* TRY IT: Your answer should be the complete set of entries, transcribed exactly.

---*---

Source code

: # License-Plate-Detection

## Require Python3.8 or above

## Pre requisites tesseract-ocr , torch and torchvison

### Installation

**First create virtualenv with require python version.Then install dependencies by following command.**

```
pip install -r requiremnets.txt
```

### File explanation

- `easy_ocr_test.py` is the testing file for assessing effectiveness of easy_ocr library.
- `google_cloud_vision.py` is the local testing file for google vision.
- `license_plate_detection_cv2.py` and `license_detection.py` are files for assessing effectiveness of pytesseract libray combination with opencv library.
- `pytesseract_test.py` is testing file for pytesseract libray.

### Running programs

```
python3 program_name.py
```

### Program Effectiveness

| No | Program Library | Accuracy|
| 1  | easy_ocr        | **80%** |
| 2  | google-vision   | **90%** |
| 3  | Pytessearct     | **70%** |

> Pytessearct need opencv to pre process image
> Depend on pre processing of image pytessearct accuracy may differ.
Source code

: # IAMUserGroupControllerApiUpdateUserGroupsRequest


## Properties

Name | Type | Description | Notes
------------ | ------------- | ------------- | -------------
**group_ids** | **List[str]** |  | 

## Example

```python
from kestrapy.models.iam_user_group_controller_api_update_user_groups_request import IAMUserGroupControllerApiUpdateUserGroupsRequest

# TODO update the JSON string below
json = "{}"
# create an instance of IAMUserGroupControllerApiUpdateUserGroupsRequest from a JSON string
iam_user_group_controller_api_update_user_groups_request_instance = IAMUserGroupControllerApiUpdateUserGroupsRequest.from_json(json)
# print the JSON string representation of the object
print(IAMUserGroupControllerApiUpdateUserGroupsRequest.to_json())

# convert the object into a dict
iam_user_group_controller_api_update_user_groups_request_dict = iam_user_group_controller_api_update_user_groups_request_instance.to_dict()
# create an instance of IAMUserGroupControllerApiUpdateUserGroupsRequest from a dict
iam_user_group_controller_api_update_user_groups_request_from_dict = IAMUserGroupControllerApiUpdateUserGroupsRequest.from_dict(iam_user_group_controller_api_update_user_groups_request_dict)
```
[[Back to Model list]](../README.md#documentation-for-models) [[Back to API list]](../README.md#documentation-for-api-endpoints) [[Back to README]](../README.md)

---*---

* WRITTEN RESPONSE:
Source code

: # License-Plate-Detection

## Require Python3.8 or above

## Pre requisites tesseract-ocr , torch and torchvison

### Installation

**First create virtualenv with require python version.Then install dependencies by following command.**

```
pip install -r requiremnets.txt
```

### File explanation

- `easy_ocr_test.py` is the testing file for assessing effectiveness of easy_ocr library.
- `google_cloud_vision.py` is the local testing file for google vision.
- `license_plate_detection_cv2.py` and `license_detection.py` are files for assessing effectiveness of pytesseract libray combination with opencv library.
- `pytesseract_test.py` is testing file for pytesseract libray.

### Running programs

```
python3 program_name.py
```

### Program Effectiveness

| No | Program Library | Accuracy|
| 1  | easy_ocr        | **80%** |
| 2  | google-vision   | **90%** |
| 3  | Pytessearct     | **70%** |

> Pytessearct need opencv to pre process image
> Depend on pre processing of image pytessearct accuracy may differ.
Source code

: # IAMUserGroupControllerApiUpdateUserGroupsRequest


## Properties

Name | Type | Description | Notes
------------ | ------------- | ------------- | -------------
**group_ids** | **List[str]** |  | 

## Example

```python
from kestrapy.models.iam_user_group_controller_api_update_user_groups_request import IAMUserGroupControllerApiUpdateUserGroupsRequest

# TODO update the JSON string below
json = "{}"
# create an instance of IAMUserGroupControllerApiUpdateUserGroupsRequest from a JSON string
iam_user_group_controller_api_update_user_groups_request_instance = IAMUserGroupControllerApiUpdateUserGroupsRequest.from_json(json)
# print the JSON string representation of the object
print(IAMUserGroupControllerApiUpdateUserGroupsRequest.to_json())

# convert the object into a dict
iam_user_group_controller_api_update_user_groups_request_dict = iam_user_group_controller_api_update_user_groups_request_instance.to_dict()
# create an instance of IAMUserGroupControllerApiUpdateUserGroupsRequest from a dict
iam_user_group_controller_api_update_user_groups_request_from_dict = IAMUserGroupControllerApiUpdateUserGroupsRequest.from_dict(iam_user_group_controller_api_update_user_groups_request_dict)
```
[[Back to Model list]](../README.md#documentation-for-models) [[Back to API list]](../README.md#documentation-for-api-endpoints) [[Back to README]](../README.md)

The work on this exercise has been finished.